Nikola stockholders deserve to know who approved the stock sales and these concerning statements. It appears that no one is monitoring the Company’s public statements or, if they are, who approved these statements and why have they not been held publicly accountable? Unfortunately, we have lost complete faith in the Board and believe its members cannot be trusted to hold those responsible for apparently misleading the public accountable.

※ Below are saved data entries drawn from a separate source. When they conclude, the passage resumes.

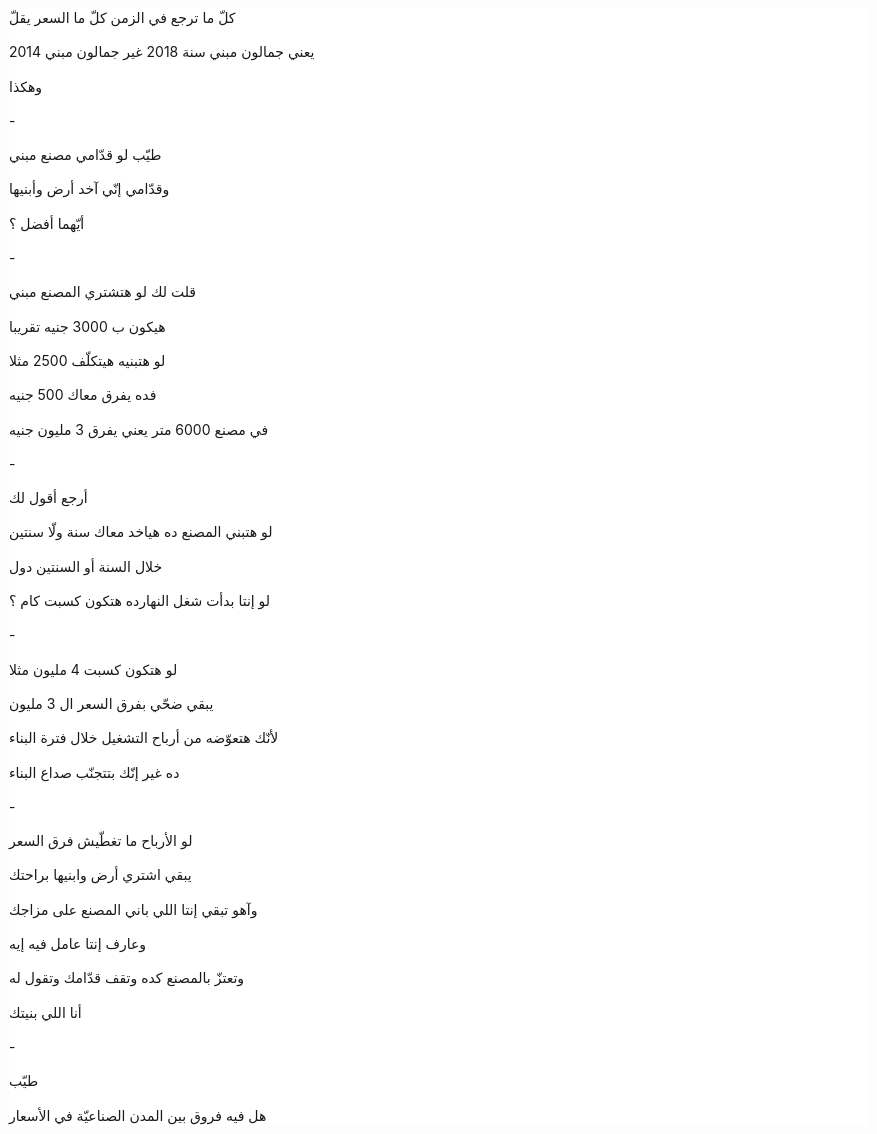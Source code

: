 كلّ ما ترجع في الزمن كلّ ما السعر يقلّ

يعني جمالون مبني سنة 2018 غير جمالون مبني 2014

وهكذا

\-

طيّب لو قدّامي مصنع مبني

وقدّامي إنّي آخد أرض وأبنيها

أيّهما أفضل ؟

\-

قلت لك لو هتشتري المصنع مبني

هيكون ب 3000 جنيه تقريبا

لو هتبنيه هيتكلّف 2500 مثلا

فده يفرق معاك 500 جنيه

في مصنع 6000 متر يعني يفرق 3 مليون جنيه

\-

أرجع أقول لك

لو هتبني المصنع ده هياخد معاك سنة ولّا سنتين

خلال السنة أو السنتين دول

لو إنتا بدأت شغل النهارده هتكون كسبت كام ؟

\-

لو هتكون كسبت 4 مليون مثلا

يبقي ضحّي بفرق السعر ال 3 مليون

لأنّك هتعوّضه من أرباح التشغيل خلال فترة البناء

ده غير إنّك بتتجنّب صداع البناء

\-

لو الأرباح ما تغطّيش فرق السعر

يبقي اشتري أرض وابنيها براحتك

وآهو تبقي إنتا اللي باني المصنع على مزاجك

وعارف إنتا عامل فيه إيه

وتعتزّ بالمصنع كده وتقف قدّامك وتقول له

أنا اللي بنيتك

\-

طيّب

هل فيه فروق بين المدن الصناعيّة في الأسعار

As a fellow stockholder of the Company, we share your frustration with the Company’s performance, lack of accountability and apparently misleading disclosures. To us, and we believe many in the public, the Board’s pattern is clear: destroy stockholder value, blame Mr. Milton for the incompetence of the Board, sell off promising assets, hide information from stockholders, take no responsibility and then initiate litigation against anyone willing to expose the truth. During his tenure, Mr. Girsky has overseen the monumental destruction of Nikola from approximately $34.19 a share when Mr. Milton stepped down to a dismal $0.98 that may force the stock to be delisted soon.4

We believe the Company initiated the Arizona Lawsuit to intimidate our nominees and thwart the lawful exercise of stockholder rights. We have therefore decided to withdraw the Nomination and pursue alternative methods to hold the directors and officers of the Company accountable, including through the initiation of independent litigation. For these reasons, we have withdrawn the Nomination and no longer intend to solicit Nikola stockholders with respect to the Annual Meeting, and our previous group has been dissolved.

To all the Nikola employees and stockholders, we are sorry we were not able to bring the change you deserve through the Nomination, but we believe that the truth will soon be exposed, vindicating our belief that Mr. Milton was ultimately the scapegoat of the Board’s actions. One day we hope you have the leadership you all deserve.